1. ask a question on behalf of the audience
2. answer it by listing 2 or 3 points
3. use stories, examples, analogies to illustrate
4. sum up at the end
5. don’t let other interrupt you easily
6. gracely interrupt others
I would like to expand them with some examples and exemplarily speakers.
List number one and two are more applicable in a formal business presentation. Clients’ time are precious, they don’t have much patience to hear somebody talking irrelevant things on and on, so cut to the chase, ask a question acting for them that is spot-on their pain-points or problem to solve. Then instantly, give the potential answers in two or three bullet points concisely. You won the audience up-front. A law professor – Richard Epstein is extraordinary in this aspect. Any speech he made can be scripted to be a well-written thesis without much editing. I notice he is the master of throwing questions and answering by himself with key points and then elaborate. Check out his youtube clip: Richard Epstein Enriches Us with His Ideas on Inequality, Taxes, Politics, and Health Care.
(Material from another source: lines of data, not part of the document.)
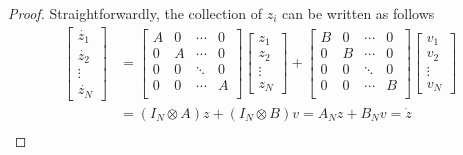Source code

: \documentclass[11pt, a4paper, oneside, openany, reqno]{book}
\theoremstyle{definition}
\theoremstyle{remark}
\numberwithin{equation}{chapter} %
\begin{document}
\begin{proof}
	Straightforwardly, the collection of $ z_i $ can be written as follows
	\begin{equation}\begin{split}
	\left[ \begin{array}{c} \dot{z_1} \\ \dot{z_2} \\  \vdots \\ \dot{z_N} \end{array}  \right] &=
	\left[ \begin{array}{cccc} A & 0 & \cdots & 0\\
	0 & A & \cdots & 0 \\
	0 & 0 & \ddots & 0 \\
	0 & 0 & \cdots & A \\
	  \end{array} \right]
	\left[ \begin{array}{c} z_1 \\ z_2 \\  \vdots \\ z_N \end{array}  \right] 
	+
	\left[ \begin{array}{cccc} B & 0 & \cdots & 0\\
	0 & B & \cdots & 0 \\
	0 & 0 & \ddots & 0 \\
	0 & 0 & \cdots & B \\
	  \end{array} \right]
	\left[ \begin{array}{c} v_1 \\ v_2 \\  \vdots \\ v_N \end{array}  \right]  \\
	&= (I_N \otimes A) z + (I_N \otimes B) v= A_N z + B_N v =\dot{z}  \\
	\end{split}\end{equation}


\end{proof}
\end{document}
List number three is paramountly powerful and universal in every sort of conversation, be it a formal speech, a casual talk or a business meeting. I personally love the example of Schrödinger’s cat in my attempt to understand quantum theory, which is fundamentally different than traditional physics that we are all so used to, even Albert Einstein adheres to this old principle when he dies.
List number four can be lumped in a sequel to number one and two. Technically, we should bear in mind of this full circle – ask a question, address the question, close up.
In accordance with human’s nature to favor a vivid, well-paced speech over a dry, flat one – we all love beautiful melodies – we need to always adjust the speed of talking to be suitable to the receiver’s acceptable level. I oftentimes prefer a fast speaker, but I realized it is mostly based on the familiarity of the topic: if it’s esoteric and abstract, I would appreciate a slower lecturer too. Fast or slow, setting this aside, we do all appreciate a vividness or clear up-and-down tone so we follow the flow and grasp the marrow of a talk. This is why the perfect, impeccable robot-reading never can ravish the listeners as a passionate speaker can. The iron-lady, former Prime Minister of Britain is a remarkable reference model in this regard. She reaches her climax stage in 1990, this clip is worth a watch – The Thatcher Interview – BBC1 Scotland – 9 March 1990.
When it comes to list number five and six, they are more applicable to business meetings, in which you always can witness some “talking bullies” dominate a meeting with little contribution, muting the attendees with substance or different opinions, hence defying the very essence of the purpose of calling up a meeting – to tap multiple perspectives and reach to a collective and comprehensive understanding of a matter and form a wise decision making. An effective way to stand out, to keep the bullies in check, call it anti-bully as you wish, is to grasp the following lines, practice, and hone in, until you master them in real meeting circumstances.
First, to interrupt, timing is important. you don’t want to be improper and rude. Be attentive to the time when the speaker is pausing to breathe, or when the speaker is finishing a phrase or sentence, and you deem you have a good point to make that would contribute positively to the discussion concurrently. Even there are a lot of practices using “uh em” or “excuse me” as an attention getter, I don’t like it simply because it’s not elegant and conveys somewhat weakness and lack of confidence. Direct lines such as “Could you explain that more fully?”, “Could you clarify that last point before we move on?”; “Can we just pause a second?”, “Before you move on, I’d like to say something”, “The way I see it…”, “It would be interesting to…”.
Second, to stop others from interrupting you is far less difficult to execute, but much less practiced by nice people, always undermine their career advancement. So the very important thing is to remind yourself – don’t be too nice to those rude conversation hijackers. Again, Magaret Thatcher is marvelous in this regard through years of battling with her enemies and hostile interviewers. Citing some examples here that she frequently uses masterfully: “I don’t quite recognize what you are saying”, “No no no, one moment”, “I don’t think I am necessary the right person to answer, but I wouldn’t entirely say it was true that…” and above all, she simply forges on without minding the interruptions at all.
Lastly and foremost importantly, we need to keep building up the vocabulary, knowledge library, contemporary news knowledge, bit and pieces, they all come into at disposal in an effective talking.